The significant features identified in a representative subset of the dataset during the learning process of an artificial intelligence model are referred to as a 'global' explanation. Three-dimensional (3D) global explanations are crucial in neuroimaging where a complex representational space demands more than basic two-dimensional interpretations. Curently, studies in the literature lack accurate, low-complexity, and 3D global explanations in neuroimaging and beyond. To fill this gap, we develop a novel explainable artificial intelligence (XAI) 3D-Framework that provides robust, faithful, and low-complexity global explanations. We evaluated our framework on various 3D deep learning networks trained, validated, and tested on a well-annotated cohort of 596 MRI images. The focus of detection was on the presence or absence of the paracingulate sulcus, a highly variable feature of brain topology associated with symptoms of psychosis. Our proposed 3D-Framework outperformed traditional XAI methods in terms of faithfulness for global explanations. As a result, these explanations uncovered new patterns that not only enhance the credibility and reliability of the training process but also reveal the broader developmental landscape of the human cortex. Our XAI 3D-Framework proposes for the first time, a way to utilize global explanations to discover the context in which detection of specific features are embedded, opening our understanding of normative brain development and atypical trajectories that can lead to the emergence of mental illness.

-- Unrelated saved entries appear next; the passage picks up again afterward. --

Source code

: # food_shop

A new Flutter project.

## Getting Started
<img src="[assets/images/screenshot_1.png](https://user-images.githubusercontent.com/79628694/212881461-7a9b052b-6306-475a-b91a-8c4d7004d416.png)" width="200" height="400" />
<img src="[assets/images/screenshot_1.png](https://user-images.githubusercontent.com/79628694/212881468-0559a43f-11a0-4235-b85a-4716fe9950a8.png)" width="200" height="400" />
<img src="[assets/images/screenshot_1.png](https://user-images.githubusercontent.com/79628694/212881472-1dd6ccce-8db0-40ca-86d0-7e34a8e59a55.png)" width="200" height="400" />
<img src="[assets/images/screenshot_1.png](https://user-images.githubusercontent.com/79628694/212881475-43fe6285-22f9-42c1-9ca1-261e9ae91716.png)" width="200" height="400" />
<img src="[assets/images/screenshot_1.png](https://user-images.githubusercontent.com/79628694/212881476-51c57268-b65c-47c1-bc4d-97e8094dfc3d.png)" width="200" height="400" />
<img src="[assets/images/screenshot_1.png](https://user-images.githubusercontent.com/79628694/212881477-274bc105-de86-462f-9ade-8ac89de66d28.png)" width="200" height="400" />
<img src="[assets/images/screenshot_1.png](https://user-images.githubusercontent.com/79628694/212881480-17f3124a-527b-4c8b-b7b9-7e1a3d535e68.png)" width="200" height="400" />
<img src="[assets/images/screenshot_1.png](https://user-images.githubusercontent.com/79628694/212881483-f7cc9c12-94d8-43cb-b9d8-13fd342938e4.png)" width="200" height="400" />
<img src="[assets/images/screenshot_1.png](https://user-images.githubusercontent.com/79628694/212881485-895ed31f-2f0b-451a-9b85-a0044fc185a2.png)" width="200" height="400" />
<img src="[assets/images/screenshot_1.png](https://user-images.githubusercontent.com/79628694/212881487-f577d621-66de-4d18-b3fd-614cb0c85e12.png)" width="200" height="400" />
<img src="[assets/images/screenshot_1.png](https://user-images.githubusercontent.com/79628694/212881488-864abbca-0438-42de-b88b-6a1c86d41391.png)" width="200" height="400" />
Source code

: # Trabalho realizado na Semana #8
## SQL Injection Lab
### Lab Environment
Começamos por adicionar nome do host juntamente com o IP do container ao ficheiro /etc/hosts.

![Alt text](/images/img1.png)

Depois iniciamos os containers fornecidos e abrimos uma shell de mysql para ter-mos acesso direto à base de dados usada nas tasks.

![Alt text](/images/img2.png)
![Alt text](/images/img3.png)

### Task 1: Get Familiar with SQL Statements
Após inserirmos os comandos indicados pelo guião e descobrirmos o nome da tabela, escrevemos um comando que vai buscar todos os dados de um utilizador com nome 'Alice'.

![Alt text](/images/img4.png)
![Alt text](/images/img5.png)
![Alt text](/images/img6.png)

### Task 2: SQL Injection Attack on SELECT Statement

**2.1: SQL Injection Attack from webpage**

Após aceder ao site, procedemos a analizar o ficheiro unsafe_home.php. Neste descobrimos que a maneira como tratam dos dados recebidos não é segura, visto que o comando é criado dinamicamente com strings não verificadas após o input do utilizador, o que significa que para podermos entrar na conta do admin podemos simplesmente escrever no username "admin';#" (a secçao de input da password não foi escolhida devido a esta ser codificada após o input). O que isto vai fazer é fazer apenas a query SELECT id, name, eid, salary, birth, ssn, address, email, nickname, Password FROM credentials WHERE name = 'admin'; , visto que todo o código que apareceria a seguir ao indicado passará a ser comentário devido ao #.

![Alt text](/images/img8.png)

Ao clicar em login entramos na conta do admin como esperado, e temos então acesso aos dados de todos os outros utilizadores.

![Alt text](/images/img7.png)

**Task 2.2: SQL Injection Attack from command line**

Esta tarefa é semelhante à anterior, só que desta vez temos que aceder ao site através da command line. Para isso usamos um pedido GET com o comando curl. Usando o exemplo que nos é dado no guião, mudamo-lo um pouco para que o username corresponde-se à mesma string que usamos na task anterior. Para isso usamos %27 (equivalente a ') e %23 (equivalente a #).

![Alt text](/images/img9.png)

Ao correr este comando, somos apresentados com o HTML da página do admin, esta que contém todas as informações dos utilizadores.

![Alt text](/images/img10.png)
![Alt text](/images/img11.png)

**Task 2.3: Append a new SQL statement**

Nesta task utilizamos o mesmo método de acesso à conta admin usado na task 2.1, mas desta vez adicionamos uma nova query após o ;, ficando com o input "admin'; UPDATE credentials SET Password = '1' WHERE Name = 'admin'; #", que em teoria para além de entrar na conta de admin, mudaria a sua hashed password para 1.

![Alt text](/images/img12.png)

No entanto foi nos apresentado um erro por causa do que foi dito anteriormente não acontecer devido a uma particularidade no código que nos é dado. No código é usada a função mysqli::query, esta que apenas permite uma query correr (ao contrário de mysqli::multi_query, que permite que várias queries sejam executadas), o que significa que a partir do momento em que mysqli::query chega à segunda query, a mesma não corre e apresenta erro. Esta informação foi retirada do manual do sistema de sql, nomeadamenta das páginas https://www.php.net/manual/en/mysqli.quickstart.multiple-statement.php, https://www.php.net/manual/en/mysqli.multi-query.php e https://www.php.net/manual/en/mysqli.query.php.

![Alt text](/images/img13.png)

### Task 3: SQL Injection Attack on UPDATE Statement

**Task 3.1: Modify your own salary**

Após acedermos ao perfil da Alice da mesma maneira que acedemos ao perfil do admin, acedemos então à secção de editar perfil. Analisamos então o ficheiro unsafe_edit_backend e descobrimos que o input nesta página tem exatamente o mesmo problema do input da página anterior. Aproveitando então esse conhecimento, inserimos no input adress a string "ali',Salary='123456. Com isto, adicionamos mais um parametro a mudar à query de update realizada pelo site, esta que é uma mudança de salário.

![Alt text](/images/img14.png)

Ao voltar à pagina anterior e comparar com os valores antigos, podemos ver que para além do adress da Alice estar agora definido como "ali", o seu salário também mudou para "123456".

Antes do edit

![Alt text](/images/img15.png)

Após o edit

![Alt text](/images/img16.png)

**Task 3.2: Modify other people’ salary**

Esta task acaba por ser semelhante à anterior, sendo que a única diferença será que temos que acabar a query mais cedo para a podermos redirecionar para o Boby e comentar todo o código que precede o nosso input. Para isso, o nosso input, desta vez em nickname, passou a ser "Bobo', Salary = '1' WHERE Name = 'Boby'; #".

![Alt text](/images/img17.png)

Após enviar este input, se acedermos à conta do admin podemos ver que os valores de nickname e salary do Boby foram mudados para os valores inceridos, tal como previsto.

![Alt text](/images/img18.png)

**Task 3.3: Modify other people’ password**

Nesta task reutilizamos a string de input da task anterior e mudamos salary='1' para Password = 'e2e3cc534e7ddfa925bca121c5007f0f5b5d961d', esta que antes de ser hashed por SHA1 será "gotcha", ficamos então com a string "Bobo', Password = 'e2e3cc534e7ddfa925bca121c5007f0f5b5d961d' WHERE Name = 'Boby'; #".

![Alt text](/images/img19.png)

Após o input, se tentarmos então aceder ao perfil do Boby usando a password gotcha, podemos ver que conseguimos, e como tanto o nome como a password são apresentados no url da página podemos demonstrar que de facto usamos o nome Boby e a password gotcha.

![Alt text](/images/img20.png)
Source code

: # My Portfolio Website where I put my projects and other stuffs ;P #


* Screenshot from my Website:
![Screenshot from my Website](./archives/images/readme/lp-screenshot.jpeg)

翻译：在人工智能模型学习过程中，从数据集的代表性子集中识别出的重要特征被称为"全局"解释。在神经影像学领域，复杂的表征空间需要超越基本二维解释的三维全局解释，这类解释至关重要。目前，文献研究在神经影像学及其他领域均缺乏精确、低复杂度且真正三维的全局解释方法。为填补这一空白，我们开发了一种新颖的可解释人工智能三维框架，该框架能够提供鲁棒、忠实且低复杂度的全局解释。我们在596张经过精细标注的MRI图像队列上训练、验证并测试了多种三维深度学习网络，并在此过程中评估了我们提出的框架。检测重点集中于旁扣带沟的存在与否——这是与精神病症状相关的脑拓扑结构中高度可变的特征。我们提出的三维框架在全局解释的忠实性方面优于传统可解释人工智能方法。因此，这些解释揭示了新的模式，不仅增强了训练过程的可信度与可靠性，同时展现了人类大脑皮层更广泛的发育图景。我们的可解释人工智能三维框架首次提出了一种利用全局解释来发现特定特征检测所处情境的方法，从而拓展了我们对规范性大脑发育以及可能导致精神疾病出现的非典型发展轨迹的理解。